Tak lama diunggah, segera muncul tanggapan dari beberapa anggota grup. Ucapan empati dan duka-cita. Kata-kata pengharapan. "Innalillahi wainnailaihi roji'uun." Ini sebuah komentar yang wajar, proporsional. Menjadi pengingat siapapun. Sesungguhnya kita adalah milik Allah dan semuanya akan kembali pada Allah SWT. Tetapi ada juga yang spontan menulis komentar:
"Semoga diampuni segala khilafnya, dan keluarganya ikhlas."
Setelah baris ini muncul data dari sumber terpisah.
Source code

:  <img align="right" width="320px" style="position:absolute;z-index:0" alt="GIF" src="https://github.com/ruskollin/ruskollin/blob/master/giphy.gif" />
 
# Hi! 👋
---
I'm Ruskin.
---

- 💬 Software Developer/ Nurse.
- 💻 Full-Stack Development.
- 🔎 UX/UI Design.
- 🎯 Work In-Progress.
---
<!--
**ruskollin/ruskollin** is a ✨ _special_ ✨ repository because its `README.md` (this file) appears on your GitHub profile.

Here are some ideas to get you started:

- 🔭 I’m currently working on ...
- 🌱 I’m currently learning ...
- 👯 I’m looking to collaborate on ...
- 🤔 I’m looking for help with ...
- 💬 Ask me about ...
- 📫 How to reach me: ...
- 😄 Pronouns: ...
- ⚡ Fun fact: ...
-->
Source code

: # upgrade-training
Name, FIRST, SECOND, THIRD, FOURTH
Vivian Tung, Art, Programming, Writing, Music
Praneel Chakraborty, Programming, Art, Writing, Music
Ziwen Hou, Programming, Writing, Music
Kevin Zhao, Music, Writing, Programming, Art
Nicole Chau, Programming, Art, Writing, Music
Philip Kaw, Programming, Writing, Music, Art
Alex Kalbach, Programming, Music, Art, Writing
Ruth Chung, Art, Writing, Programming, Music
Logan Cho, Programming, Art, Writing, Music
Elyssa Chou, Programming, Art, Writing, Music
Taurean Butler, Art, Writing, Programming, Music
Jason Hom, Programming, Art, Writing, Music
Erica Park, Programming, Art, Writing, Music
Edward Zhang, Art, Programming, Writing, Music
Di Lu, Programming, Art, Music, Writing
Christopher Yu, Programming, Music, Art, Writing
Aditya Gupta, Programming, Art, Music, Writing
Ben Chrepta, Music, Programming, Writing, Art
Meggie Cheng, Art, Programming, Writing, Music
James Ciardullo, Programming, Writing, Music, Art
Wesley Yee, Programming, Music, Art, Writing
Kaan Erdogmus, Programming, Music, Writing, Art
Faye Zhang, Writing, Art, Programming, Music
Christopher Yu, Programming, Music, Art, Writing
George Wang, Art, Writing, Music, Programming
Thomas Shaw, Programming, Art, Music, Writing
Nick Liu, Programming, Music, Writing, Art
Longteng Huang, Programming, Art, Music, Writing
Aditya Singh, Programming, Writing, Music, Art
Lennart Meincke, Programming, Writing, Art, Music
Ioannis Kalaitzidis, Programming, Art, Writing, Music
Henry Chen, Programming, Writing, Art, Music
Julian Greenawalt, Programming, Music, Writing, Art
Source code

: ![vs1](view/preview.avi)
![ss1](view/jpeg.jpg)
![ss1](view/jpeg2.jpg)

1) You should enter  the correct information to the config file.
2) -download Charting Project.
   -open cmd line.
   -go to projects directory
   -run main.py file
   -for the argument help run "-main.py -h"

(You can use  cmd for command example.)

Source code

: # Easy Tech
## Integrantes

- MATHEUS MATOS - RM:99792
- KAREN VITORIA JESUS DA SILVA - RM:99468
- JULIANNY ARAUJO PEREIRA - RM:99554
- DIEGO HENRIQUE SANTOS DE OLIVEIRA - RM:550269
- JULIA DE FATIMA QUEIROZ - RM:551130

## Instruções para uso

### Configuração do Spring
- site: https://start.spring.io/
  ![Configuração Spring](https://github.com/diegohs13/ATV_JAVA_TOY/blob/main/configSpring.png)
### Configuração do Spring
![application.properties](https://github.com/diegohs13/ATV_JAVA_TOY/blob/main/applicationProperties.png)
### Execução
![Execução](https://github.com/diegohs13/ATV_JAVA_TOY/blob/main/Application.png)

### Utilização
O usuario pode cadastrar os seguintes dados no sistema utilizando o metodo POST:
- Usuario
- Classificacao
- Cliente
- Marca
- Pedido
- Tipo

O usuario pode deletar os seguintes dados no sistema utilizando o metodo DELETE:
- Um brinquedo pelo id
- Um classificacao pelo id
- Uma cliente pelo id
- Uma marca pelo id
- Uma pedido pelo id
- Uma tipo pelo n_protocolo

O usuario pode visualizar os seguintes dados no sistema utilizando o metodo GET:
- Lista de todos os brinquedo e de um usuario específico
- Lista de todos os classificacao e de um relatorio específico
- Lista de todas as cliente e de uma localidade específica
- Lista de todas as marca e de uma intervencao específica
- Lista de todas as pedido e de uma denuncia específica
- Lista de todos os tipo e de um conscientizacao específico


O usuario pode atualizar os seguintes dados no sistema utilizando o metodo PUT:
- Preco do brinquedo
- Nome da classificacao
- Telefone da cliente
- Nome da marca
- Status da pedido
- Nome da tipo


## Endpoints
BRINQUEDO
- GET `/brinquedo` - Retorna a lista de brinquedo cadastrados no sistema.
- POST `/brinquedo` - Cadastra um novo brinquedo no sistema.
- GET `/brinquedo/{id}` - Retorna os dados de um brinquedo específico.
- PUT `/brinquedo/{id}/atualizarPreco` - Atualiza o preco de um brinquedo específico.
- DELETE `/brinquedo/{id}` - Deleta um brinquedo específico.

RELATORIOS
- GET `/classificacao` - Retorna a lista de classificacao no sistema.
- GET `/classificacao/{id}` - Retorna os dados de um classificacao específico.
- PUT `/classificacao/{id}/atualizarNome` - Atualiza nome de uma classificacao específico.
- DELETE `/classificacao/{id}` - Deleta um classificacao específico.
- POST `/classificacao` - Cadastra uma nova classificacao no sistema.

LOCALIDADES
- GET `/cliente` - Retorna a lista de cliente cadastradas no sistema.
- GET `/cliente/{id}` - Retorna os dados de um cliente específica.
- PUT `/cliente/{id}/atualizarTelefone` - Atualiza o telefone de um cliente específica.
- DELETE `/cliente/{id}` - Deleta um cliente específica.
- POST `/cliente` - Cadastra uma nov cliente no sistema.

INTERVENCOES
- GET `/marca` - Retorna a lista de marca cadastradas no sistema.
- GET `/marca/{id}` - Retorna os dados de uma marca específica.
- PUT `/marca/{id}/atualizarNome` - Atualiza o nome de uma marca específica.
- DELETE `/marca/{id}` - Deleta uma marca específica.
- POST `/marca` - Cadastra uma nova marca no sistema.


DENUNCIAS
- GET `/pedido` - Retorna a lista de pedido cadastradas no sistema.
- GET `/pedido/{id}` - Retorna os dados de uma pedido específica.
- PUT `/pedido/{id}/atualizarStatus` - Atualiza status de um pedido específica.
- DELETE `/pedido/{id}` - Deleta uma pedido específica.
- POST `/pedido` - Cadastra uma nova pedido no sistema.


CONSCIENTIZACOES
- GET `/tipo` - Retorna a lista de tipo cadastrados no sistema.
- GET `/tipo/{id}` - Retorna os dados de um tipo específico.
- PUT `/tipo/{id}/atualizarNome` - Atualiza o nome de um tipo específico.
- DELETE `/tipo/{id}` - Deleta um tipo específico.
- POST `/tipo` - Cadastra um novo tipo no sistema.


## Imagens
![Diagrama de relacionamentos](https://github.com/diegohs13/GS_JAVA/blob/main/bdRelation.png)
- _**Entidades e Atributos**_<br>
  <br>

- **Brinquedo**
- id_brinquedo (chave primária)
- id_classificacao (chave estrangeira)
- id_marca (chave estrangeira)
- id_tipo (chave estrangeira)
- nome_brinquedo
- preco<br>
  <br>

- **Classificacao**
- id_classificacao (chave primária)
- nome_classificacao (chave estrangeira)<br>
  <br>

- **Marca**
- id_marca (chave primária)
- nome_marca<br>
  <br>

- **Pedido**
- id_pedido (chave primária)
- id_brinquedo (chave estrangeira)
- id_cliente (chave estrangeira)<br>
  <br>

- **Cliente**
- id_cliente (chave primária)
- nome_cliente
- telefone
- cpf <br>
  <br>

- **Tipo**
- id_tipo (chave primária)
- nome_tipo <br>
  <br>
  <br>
Menggelikan. Pemberi komentar ini pastilah bukan orang yang sabar dan cermat membaca dan teliti melihat gambar video yang ada. Ia semata terpengaruh pada "caption" atau keterangan gambar: 20 nyawa melayang sia-sia.
Sebab yang melayang bukan nyawa manusia, melainkan nyawa bebek. Apakah para bebek yang tewas itu juga punya khilaf sehingga perlu diampuni? Dan, apakah kiranya keluarga para bebek itu punya rasa ikhlas?
*
Hal yang menggelikan di atas saya ceritakan ke grup WA keluarga. Hal itu saya komentari sebagai peristiwa "Sungguh-Sungguh Terjadi (SST)". Seperti nama rubrik di Harian Kedaulan Rakyat (KR) Yogyakarta, yang tiap hari hadir pada halaman pertama pojok kanan bawah.
Lalu adik-adik pun menanggapi. Tuti Haryati dari Cikarang Bekasi, seorang adik ipar berkomentar. "Iki kudu ngguyu, opo sedih, Pakde?" (Jw. Ini harus tertawa, atau menangis, Pakde?" Saya jawab: "Mungkin si Ibu terkecoh dengan caption yang ada."